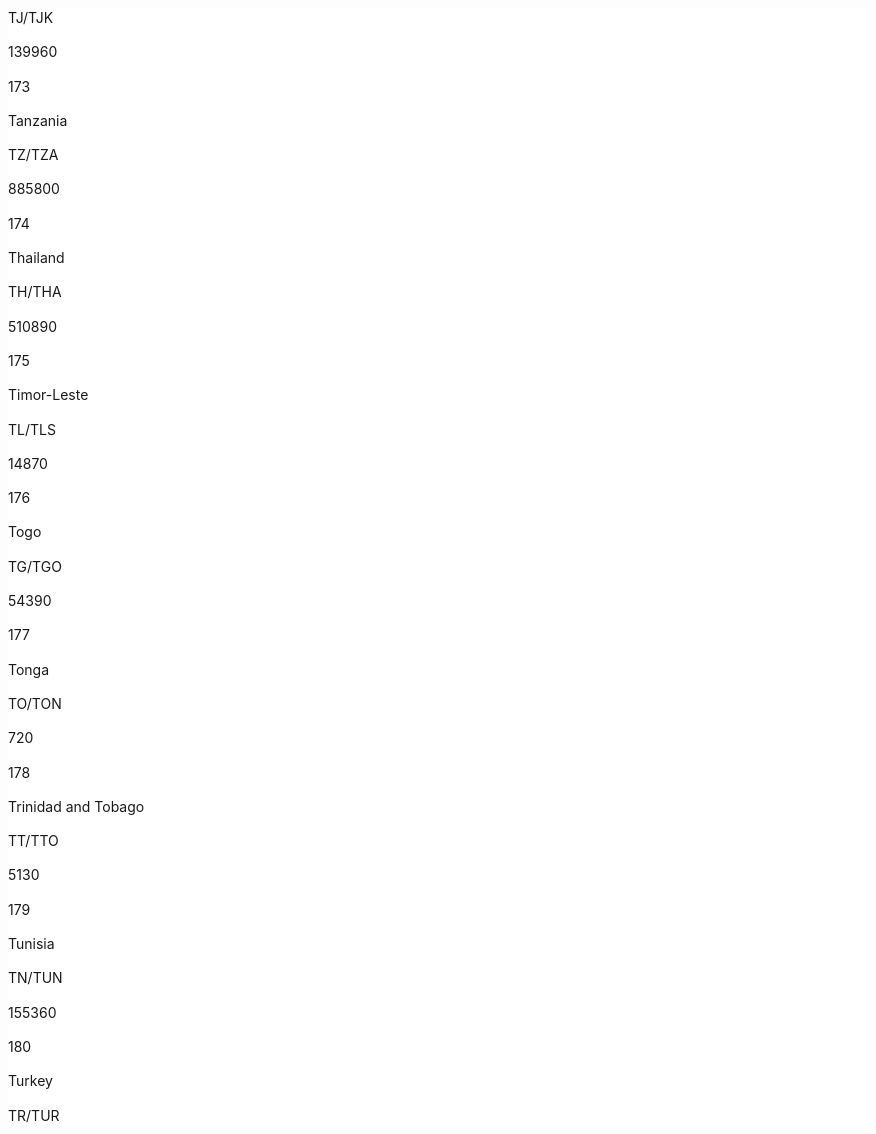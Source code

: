 TJ/TJK

139960

173

Tanzania

TZ/TZA

885800

174

Thailand

TH/THA

510890

175

Timor-Leste

TL/TLS

14870

176

Togo

TG/TGO

54390

177

Tonga

TO/TON

720

178

Trinidad and Tobago

TT/TTO

5130

179

Tunisia

TN/TUN

155360

180

Turkey

TR/TUR

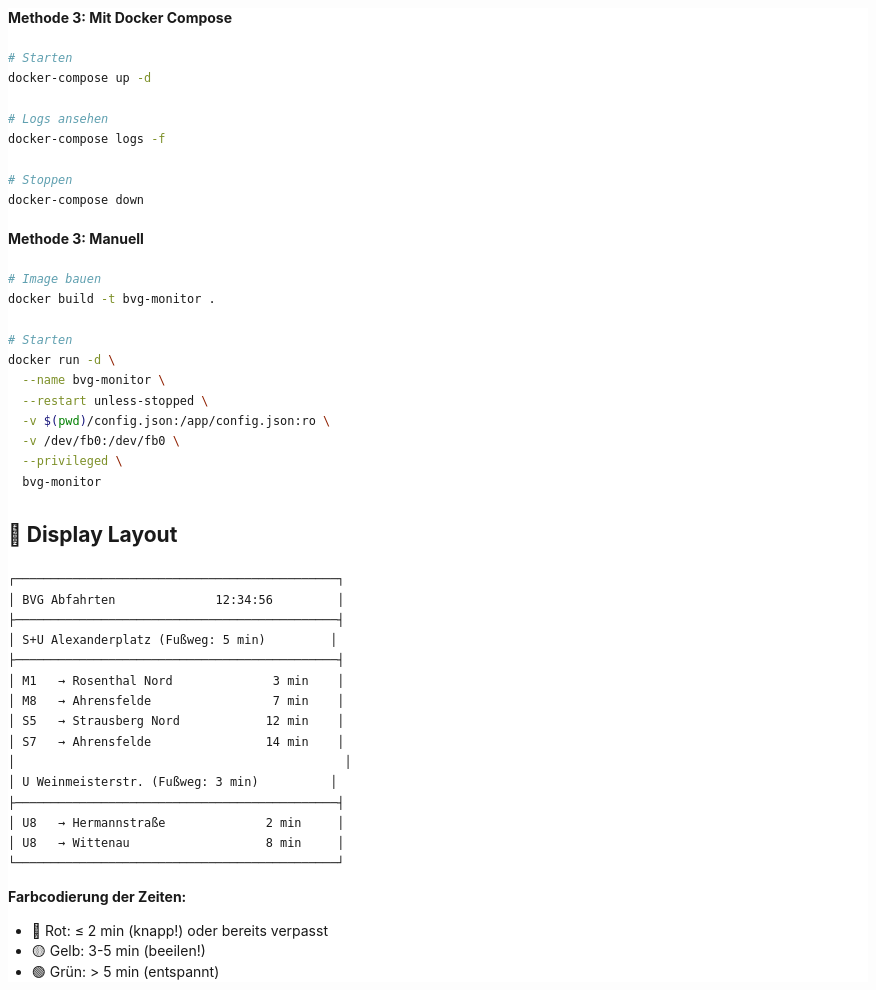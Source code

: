 #### Methode 3: Mit Docker Compose

```bash
# Starten
docker-compose up -d

# Logs ansehen
docker-compose logs -f

# Stoppen
docker-compose down
```

#### Methode 3: Manuell

```bash
# Image bauen
docker build -t bvg-monitor .

# Starten
docker run -d \
  --name bvg-monitor \
  --restart unless-stopped \
  -v $(pwd)/config.json:/app/config.json:ro \
  -v /dev/fb0:/dev/fb0 \
  --privileged \
  bvg-monitor
```

## 🎨 Display Layout

```
┌─────────────────────────────────────────────┐
│ BVG Abfahrten              12:34:56         │
├─────────────────────────────────────────────┤
│ S+U Alexanderplatz (Fußweg: 5 min)         │
├─────────────────────────────────────────────┤
│ M1   → Rosenthal Nord              3 min    │
│ M8   → Ahrensfelde                 7 min    │
│ S5   → Strausberg Nord            12 min    │
│ S7   → Ahrensfelde                14 min    │
│                                              │
│ U Weinmeisterstr. (Fußweg: 3 min)          │
├─────────────────────────────────────────────┤
│ U8   → Hermannstraße              2 min     │
│ U8   → Wittenau                   8 min     │
└─────────────────────────────────────────────┘
```

**Farbcodierung der Zeiten:**
- 🔴 Rot: ≤ 2 min (knapp!) oder bereits verpasst
- 🟡 Gelb: 3-5 min (beeilen!)
- 🟢 Grün: > 5 min (entspannt)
+ + + + +
* What is needed *
Show every line of the data that includes the string "Fußweg".

* Written reply *
│ S+U Alexanderplatz (Fußweg: 5 min)         │
│ U Weinmeisterstr. (Fußweg: 3 min)          │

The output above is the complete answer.